__Listed records__.
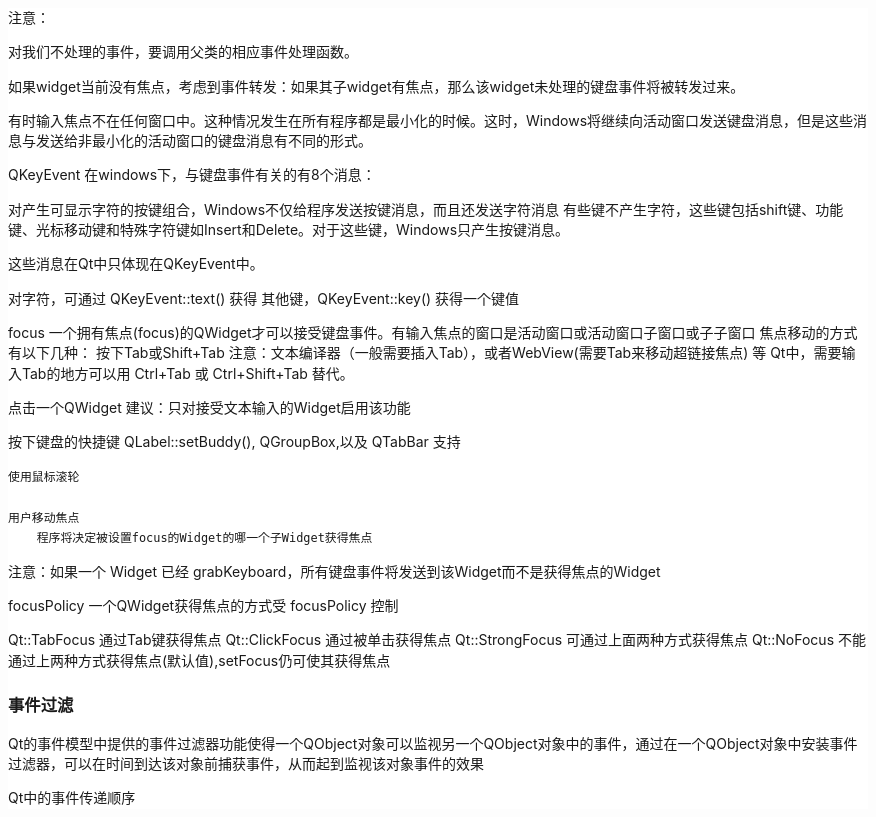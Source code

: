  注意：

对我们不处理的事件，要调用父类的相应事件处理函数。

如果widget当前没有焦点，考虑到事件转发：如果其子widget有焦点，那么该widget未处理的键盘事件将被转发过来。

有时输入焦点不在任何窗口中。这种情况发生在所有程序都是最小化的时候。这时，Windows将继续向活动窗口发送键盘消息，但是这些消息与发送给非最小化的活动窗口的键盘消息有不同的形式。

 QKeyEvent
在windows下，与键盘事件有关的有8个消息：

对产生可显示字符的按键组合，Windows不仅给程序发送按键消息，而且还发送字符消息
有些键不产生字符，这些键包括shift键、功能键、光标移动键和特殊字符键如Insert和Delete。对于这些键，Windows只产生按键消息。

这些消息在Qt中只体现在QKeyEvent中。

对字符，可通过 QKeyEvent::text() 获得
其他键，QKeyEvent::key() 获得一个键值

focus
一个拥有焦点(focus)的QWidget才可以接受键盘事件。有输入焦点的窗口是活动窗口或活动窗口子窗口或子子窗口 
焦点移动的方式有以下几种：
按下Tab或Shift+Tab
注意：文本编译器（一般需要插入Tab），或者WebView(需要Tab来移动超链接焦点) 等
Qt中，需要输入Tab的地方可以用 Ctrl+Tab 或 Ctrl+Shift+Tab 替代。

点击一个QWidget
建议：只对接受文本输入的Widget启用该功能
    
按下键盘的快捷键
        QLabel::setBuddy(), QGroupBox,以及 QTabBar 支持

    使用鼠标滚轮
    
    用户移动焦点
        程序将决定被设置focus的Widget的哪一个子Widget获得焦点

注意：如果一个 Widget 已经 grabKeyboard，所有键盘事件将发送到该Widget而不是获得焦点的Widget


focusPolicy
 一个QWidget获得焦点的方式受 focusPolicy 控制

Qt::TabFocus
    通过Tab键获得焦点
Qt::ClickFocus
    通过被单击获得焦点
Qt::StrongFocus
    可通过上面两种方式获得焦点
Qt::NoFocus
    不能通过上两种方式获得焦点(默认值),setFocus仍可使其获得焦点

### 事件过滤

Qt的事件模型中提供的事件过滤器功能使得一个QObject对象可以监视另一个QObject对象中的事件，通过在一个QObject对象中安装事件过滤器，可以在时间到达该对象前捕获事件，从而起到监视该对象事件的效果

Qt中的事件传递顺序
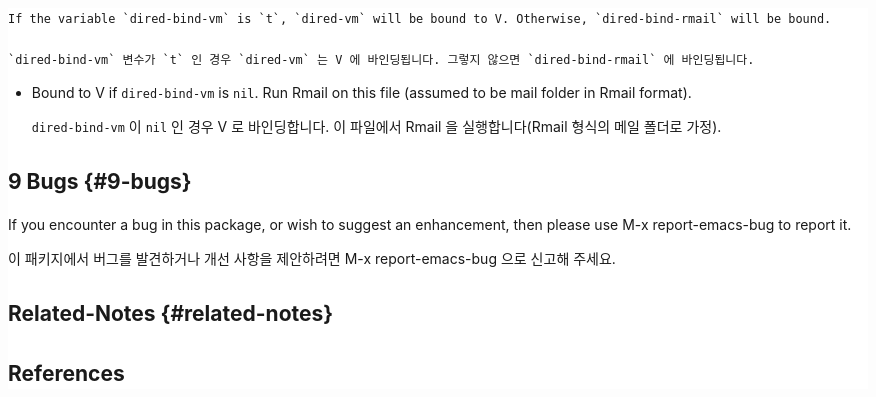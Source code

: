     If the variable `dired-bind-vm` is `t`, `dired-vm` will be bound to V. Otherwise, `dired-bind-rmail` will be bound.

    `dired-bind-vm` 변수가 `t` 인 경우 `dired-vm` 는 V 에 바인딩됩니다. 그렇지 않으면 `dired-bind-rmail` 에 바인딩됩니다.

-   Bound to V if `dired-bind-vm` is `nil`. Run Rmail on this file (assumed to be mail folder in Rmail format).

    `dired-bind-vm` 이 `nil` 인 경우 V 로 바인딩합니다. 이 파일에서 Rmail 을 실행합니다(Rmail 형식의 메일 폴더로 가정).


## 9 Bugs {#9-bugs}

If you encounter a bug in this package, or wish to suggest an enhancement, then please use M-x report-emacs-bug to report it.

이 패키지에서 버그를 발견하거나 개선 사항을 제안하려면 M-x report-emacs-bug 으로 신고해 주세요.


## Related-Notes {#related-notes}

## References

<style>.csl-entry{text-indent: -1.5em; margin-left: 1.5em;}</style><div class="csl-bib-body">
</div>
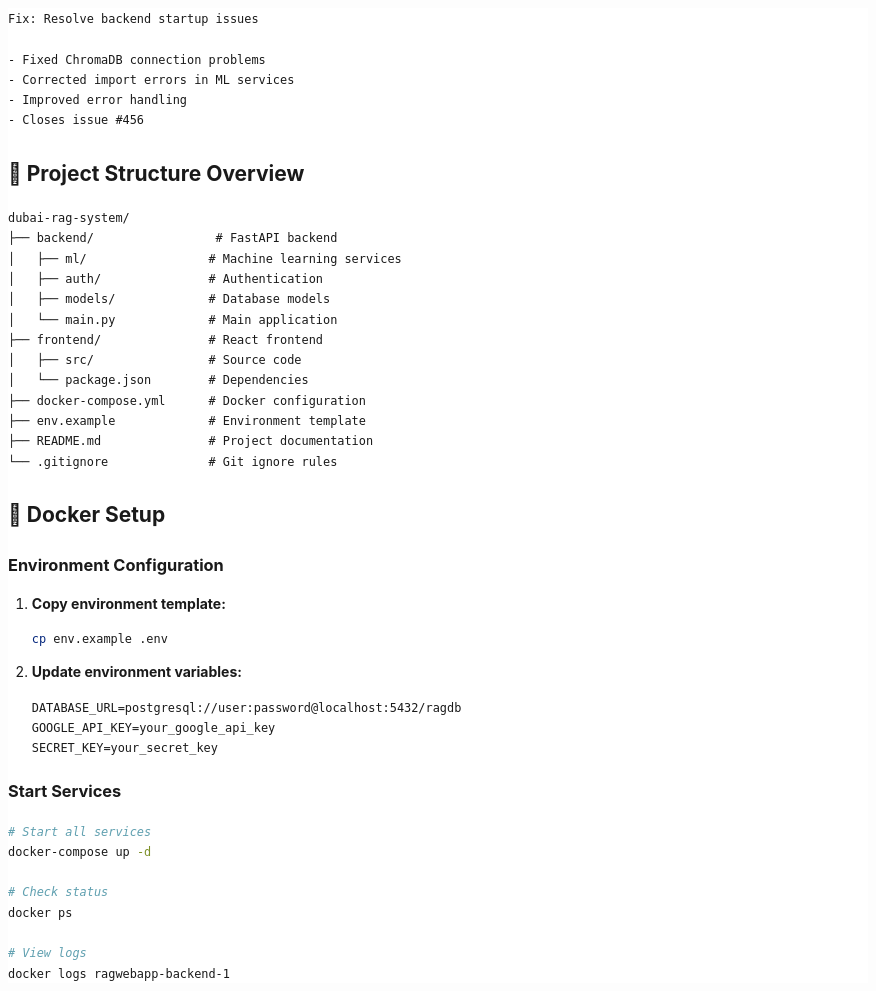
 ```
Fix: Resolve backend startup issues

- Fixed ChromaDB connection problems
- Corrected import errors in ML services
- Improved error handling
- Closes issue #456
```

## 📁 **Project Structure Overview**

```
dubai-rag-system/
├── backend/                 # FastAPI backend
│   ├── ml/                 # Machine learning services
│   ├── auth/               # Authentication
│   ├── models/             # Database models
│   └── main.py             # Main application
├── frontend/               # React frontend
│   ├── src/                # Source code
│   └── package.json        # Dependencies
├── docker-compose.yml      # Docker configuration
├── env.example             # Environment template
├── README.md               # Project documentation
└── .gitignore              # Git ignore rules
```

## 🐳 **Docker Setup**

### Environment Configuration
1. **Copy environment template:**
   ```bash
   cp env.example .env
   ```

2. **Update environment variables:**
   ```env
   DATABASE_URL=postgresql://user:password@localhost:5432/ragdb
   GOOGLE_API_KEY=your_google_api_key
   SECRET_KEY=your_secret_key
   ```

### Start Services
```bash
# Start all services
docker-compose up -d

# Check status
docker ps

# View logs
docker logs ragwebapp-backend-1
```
* * *
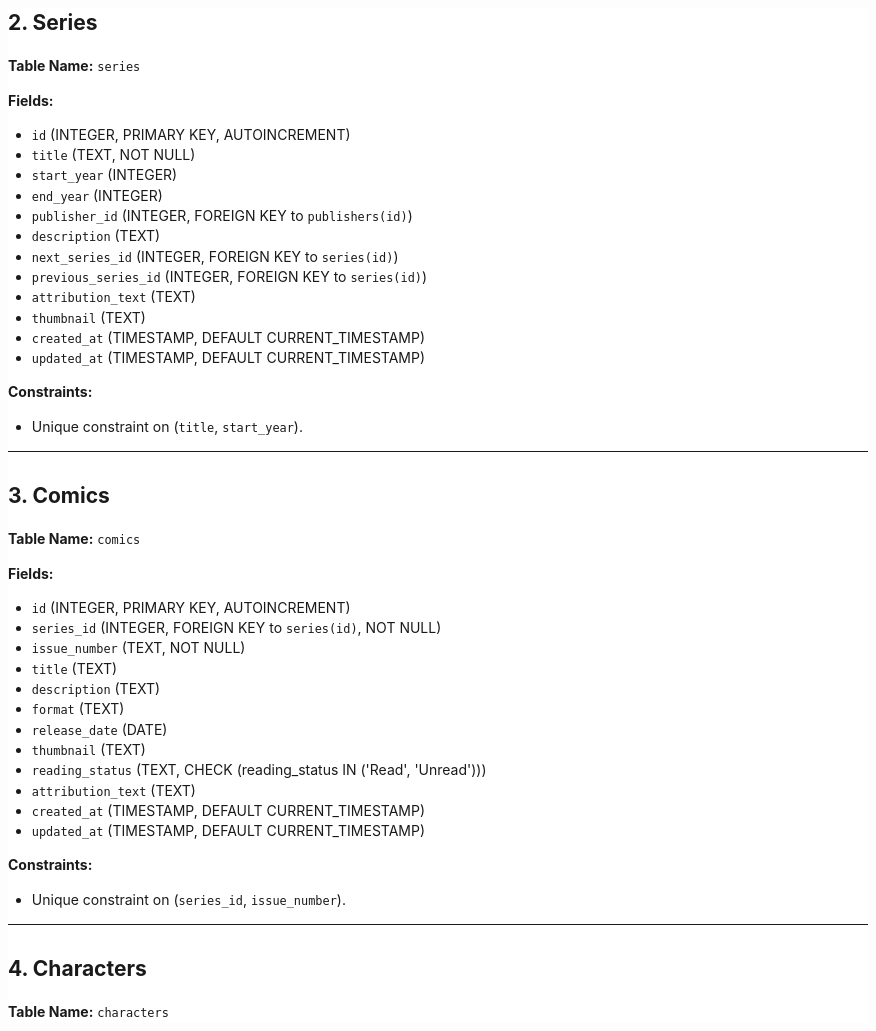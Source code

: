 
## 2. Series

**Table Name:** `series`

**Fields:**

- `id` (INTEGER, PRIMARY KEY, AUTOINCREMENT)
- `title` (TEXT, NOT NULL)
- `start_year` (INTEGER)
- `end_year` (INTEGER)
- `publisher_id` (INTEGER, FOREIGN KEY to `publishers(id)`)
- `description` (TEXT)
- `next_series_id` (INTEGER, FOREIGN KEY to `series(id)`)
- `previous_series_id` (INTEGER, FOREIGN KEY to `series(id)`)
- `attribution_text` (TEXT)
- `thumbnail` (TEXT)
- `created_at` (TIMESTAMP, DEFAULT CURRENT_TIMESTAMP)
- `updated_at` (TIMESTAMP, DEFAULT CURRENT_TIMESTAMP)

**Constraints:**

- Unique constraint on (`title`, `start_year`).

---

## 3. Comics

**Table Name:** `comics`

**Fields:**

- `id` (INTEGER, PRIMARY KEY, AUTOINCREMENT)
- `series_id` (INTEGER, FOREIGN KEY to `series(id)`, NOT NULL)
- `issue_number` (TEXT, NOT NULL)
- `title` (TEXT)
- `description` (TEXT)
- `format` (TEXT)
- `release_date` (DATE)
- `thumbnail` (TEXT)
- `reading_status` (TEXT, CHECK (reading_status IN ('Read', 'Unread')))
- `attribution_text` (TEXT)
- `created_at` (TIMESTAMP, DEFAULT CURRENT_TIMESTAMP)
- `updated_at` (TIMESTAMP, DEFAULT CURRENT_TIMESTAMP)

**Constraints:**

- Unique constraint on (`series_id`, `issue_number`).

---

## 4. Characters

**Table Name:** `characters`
---
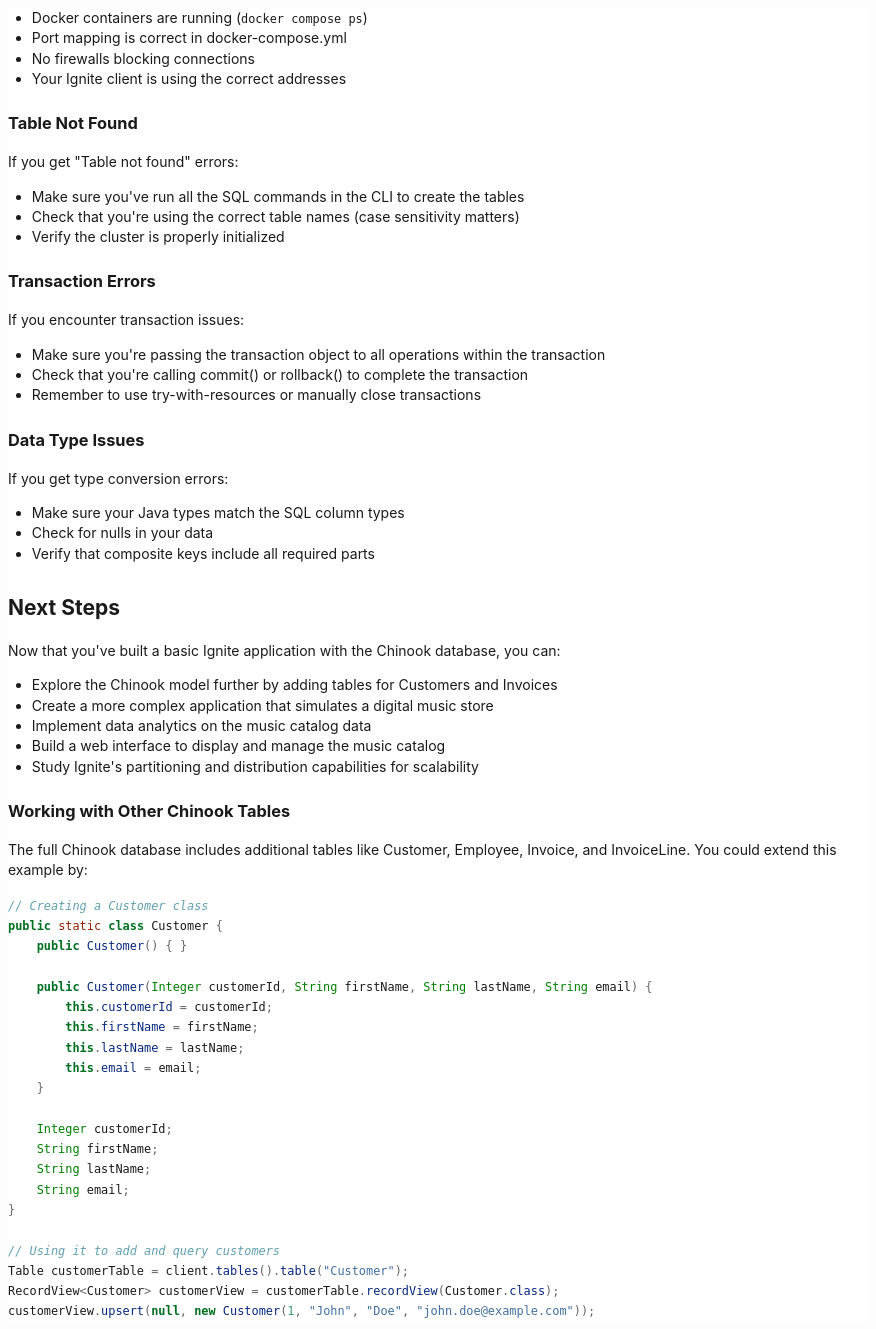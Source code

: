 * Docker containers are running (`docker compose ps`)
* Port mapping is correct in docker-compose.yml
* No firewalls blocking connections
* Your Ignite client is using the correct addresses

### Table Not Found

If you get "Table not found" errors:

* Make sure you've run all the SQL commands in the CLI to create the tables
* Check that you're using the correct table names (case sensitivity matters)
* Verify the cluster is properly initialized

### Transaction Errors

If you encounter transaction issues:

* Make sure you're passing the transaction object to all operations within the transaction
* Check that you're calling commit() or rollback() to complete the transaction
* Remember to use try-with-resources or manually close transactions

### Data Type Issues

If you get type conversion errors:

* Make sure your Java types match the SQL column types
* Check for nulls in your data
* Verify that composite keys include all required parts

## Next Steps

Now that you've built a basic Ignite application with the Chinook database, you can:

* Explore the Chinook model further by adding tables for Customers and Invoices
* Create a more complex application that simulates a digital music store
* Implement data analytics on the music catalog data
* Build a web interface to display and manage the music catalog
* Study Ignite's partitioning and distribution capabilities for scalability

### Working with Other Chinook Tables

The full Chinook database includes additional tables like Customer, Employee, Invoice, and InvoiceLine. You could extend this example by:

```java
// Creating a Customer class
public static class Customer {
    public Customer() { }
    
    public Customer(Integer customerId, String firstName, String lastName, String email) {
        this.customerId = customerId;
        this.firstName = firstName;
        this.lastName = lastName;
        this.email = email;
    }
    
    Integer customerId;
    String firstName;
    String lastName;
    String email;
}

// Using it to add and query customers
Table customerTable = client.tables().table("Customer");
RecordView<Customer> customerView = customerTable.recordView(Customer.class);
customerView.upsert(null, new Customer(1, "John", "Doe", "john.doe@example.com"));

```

__To do__.
Your answer should be every line from the material above in which the word "title" appears.

__Solution for this problem__.
- `title` (TEXT, NOT NULL)
- Unique constraint on (`title`, `start_year`).
- `title` (TEXT)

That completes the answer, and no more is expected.